== PROBLEM TO WORK ON ==
Only the lines with "Status" in the entries below belong in the answer; please copy them.

(DATA EXTRACTS begins)

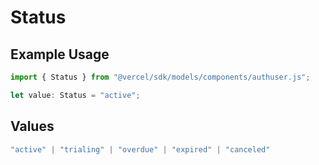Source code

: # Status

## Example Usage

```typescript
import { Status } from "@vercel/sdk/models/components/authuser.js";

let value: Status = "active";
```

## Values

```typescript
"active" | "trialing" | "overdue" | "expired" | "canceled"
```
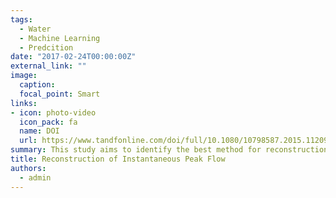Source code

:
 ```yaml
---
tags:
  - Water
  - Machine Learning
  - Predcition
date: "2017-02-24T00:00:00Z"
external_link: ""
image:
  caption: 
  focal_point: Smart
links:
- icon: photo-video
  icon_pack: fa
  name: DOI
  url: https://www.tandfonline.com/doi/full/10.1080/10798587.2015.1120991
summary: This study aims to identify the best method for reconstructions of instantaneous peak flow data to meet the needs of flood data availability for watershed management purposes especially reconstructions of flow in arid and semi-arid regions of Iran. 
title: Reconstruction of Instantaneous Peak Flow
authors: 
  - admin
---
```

(DATA EXTRACTS ends)

== WRITTEN RESPONSE ==
: # Status
import { Status } from "@vercel/sdk/models/components/authuser.js";
let value: Status = "active";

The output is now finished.